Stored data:
--------------------

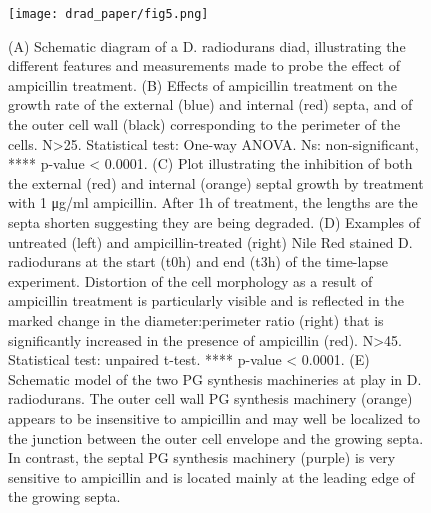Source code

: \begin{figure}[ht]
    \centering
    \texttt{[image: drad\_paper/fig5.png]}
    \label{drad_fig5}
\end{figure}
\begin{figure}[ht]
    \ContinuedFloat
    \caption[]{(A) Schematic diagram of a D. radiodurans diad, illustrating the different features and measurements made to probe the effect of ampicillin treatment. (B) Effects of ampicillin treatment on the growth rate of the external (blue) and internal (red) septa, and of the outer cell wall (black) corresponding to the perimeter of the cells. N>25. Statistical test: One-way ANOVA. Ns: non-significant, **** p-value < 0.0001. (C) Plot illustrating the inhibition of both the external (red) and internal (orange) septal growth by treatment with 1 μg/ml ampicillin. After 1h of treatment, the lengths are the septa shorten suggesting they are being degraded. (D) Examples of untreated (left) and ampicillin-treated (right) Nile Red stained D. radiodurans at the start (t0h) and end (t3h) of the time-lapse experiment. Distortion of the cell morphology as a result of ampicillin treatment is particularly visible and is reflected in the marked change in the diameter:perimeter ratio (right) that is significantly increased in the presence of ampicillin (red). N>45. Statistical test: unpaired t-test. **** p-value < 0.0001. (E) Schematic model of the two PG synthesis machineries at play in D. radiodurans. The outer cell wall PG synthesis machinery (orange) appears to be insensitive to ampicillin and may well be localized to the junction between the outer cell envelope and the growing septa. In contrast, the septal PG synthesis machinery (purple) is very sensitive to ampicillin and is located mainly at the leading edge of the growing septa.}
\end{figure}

--------------------

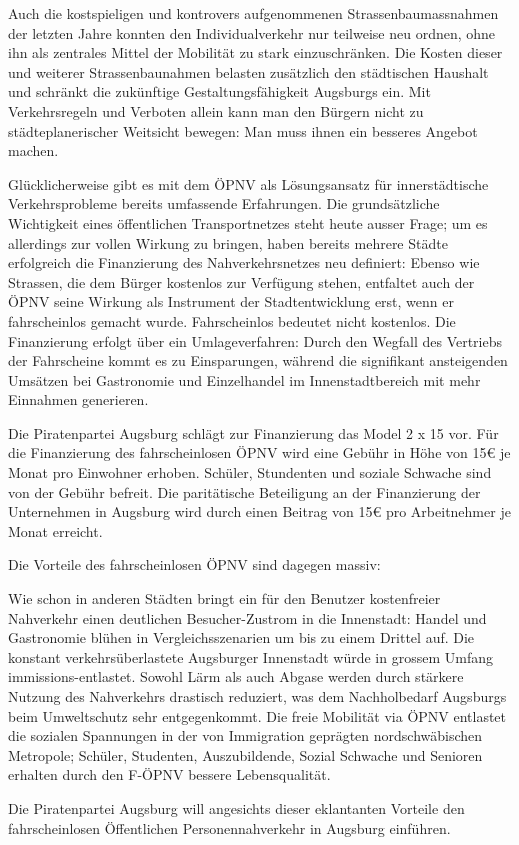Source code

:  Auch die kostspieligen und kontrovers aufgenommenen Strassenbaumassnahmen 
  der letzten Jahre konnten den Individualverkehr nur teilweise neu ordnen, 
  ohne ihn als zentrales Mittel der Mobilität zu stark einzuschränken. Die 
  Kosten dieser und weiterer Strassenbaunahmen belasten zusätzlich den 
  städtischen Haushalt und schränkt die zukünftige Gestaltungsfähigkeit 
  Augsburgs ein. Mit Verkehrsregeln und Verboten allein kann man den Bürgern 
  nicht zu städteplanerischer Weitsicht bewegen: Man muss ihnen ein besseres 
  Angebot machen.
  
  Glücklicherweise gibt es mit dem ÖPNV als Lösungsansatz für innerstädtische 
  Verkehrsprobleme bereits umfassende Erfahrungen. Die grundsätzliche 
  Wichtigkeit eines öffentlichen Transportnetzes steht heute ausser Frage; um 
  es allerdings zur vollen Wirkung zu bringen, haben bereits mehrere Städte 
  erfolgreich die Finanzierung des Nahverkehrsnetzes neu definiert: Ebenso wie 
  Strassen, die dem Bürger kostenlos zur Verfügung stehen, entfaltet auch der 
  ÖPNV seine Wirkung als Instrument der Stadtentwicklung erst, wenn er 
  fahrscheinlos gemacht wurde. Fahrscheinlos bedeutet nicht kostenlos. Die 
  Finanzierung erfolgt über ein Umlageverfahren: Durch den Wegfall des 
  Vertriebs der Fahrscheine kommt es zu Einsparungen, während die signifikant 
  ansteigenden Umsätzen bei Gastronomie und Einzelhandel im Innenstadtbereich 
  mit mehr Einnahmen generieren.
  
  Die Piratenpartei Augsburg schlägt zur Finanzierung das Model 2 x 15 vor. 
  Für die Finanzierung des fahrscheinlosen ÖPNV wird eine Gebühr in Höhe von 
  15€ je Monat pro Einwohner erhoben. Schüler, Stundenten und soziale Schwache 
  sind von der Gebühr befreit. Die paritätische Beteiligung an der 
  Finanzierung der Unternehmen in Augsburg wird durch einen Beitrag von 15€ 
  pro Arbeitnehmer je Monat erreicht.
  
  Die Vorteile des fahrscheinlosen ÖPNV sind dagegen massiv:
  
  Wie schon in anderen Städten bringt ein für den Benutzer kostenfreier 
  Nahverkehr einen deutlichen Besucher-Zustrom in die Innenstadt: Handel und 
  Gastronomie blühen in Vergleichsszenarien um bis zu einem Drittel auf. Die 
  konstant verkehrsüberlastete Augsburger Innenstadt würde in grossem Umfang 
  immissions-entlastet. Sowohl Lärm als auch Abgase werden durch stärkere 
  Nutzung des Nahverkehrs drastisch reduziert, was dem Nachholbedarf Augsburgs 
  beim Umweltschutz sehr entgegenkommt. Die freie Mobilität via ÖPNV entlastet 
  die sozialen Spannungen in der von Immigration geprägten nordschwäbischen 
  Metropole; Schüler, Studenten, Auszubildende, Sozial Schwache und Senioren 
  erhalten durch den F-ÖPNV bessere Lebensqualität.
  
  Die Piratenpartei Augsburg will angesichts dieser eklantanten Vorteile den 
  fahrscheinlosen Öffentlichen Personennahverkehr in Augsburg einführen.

--------------------

Of the entries above, transcribe exactly those lines that fall between the line containing "kontrovers aufgenommenen Strassenbaumassnahmen" and the line containing "Kosten dieser und", together with those two lines.

:  Auch die kostspieligen und kontrovers aufgenommenen Strassenbaumassnahmen 
  der letzten Jahre konnten den Individualverkehr nur teilweise neu ordnen, 
  ohne ihn als zentrales Mittel der Mobilität zu stark einzuschränken. Die 
  Kosten dieser und weiterer Strassenbaunahmen belasten zusätzlich den 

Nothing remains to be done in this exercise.